Sexual reproduction and parasite resistance
Needless to say, the reason for a modified form of averageness being the aesthetic ideal is not to be found in the orthodontic literature, or indeed any of the surgically related texts. Instead, one has to examine the zoological literature, where the assumption is clearly made (e.g. Thornhill and Gangestad, 1993) that human perception of attractiveness is firmly based in evolutionary biology, in that it is an essentially sexual characteristic, based on the need to find the most suitable mate for the production of healthy offspring. In the natural environment, parasites are constantly evolving in a bid to break down their potential hosts defences and the hosts, in turn, are also evolving, albeit at a slower rate, to improve their defences in a form of natural arms-race. The strongest defence that a host has is its genotype, so that a heterozygous host will have a better genetic code or good genes (Hamilton and Zuk, 1982
) than a host derived from in-breeding. Usually, the female is the one who actively selects the mate (males being relatively indiscriminate) and the female will often go to some lengths to ensure that her potential mate shows evidence of pathogen or parasite resistance. Indeed, Hamilton and Zuk (1982) likened this phenomenom to that of a family doctor examining a patient for eligibility for life insurance and that careful examination of, for example, plumage or fur quality may be undertaken and in some cases, urine or faeces may be inspected. Hamilton and Zuk further showed that there was a very clear, inverse relationship between parasitaemia levels in varieties of North American birds with brightness of plumageparticularly in males, where plumage colour is a secondary sex characteristic. In other words, the presence of brightly coloured plumage on a male bird would indicate to a female that the male is relatively free of parasites and so is likely to prove to be a suitable mate for offspring production. Other qualities, such as size and vigour, similarly prove useful indicators of suitability in terms of warding off competitors, provision of appropriate breeding facilities, etc.

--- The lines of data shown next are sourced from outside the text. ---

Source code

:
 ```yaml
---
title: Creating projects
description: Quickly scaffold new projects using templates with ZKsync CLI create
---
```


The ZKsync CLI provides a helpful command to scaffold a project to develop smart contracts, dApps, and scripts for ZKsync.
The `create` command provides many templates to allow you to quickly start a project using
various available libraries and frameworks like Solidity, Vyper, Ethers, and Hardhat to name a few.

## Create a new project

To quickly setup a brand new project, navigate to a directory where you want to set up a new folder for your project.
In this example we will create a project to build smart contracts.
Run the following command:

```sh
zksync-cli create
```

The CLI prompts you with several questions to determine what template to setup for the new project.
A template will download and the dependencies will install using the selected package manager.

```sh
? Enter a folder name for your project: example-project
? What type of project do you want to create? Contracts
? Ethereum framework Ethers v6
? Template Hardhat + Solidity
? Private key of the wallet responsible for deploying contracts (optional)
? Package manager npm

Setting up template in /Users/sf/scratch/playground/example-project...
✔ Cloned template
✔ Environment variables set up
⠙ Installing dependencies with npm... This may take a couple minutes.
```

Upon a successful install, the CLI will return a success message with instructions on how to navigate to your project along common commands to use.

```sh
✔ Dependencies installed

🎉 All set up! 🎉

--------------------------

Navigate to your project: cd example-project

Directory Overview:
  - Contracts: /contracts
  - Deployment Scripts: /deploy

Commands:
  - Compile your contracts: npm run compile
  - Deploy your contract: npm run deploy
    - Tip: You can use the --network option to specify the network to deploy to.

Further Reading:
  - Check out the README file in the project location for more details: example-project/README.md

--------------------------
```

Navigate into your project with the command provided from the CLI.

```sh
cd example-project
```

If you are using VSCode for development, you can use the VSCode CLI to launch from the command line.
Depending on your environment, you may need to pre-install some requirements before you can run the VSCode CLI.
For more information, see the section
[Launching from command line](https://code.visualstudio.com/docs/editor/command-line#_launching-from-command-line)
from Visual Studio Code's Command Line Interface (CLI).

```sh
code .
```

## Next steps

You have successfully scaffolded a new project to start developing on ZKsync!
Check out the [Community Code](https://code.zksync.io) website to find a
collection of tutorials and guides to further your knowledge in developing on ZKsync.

This hypothesis, namely that secondary sex characteristics advertise parasite resistance and thus the presence of good genes has been the subject of many zoological investigations since the publication of Hamilton and Zuk's paper. The introduction by Hausfater and Thornhill (1990) and, indeed, all the subsequent papers in that special edition of American Zoologist, were devoted to this topic, the conclusions conferring a considerable amount of validity to the concept. Following this, Folstad and Karter (1992) presented a further explanation for the role of testosterone that, of course, is responsible for the production of secondary sex characteristics. In introducing their immunocompetence handicap hypothesis, they pointed out that testosterone has a known side-effect, namely that it reduces the male animal's immunocompetence, potentially rendering it more susceptible to pathogens. Only a strong male could therefore cope with this. Thus, by a process of honest advertising, a male animal with highly developed secondary sex characteristics is essentially announcing to potential female mates that his genetic make-up is so strong, that he can afford the mild immunocompetence handicap that the production of his testosterone is producing and still be healthy. Grammer and Thornhill (1994) indicate that in the human male, those facial characteristics such as a particularly wide mandible and strong chin are, in fact, the testosterone-produced human equivalent of secondary sex characteristics. This would help explain why these features when present (within limits) tend to rate highly amongst females, indeed those individual males that rated more highly for attractiveness than the composites, had these very characteristics.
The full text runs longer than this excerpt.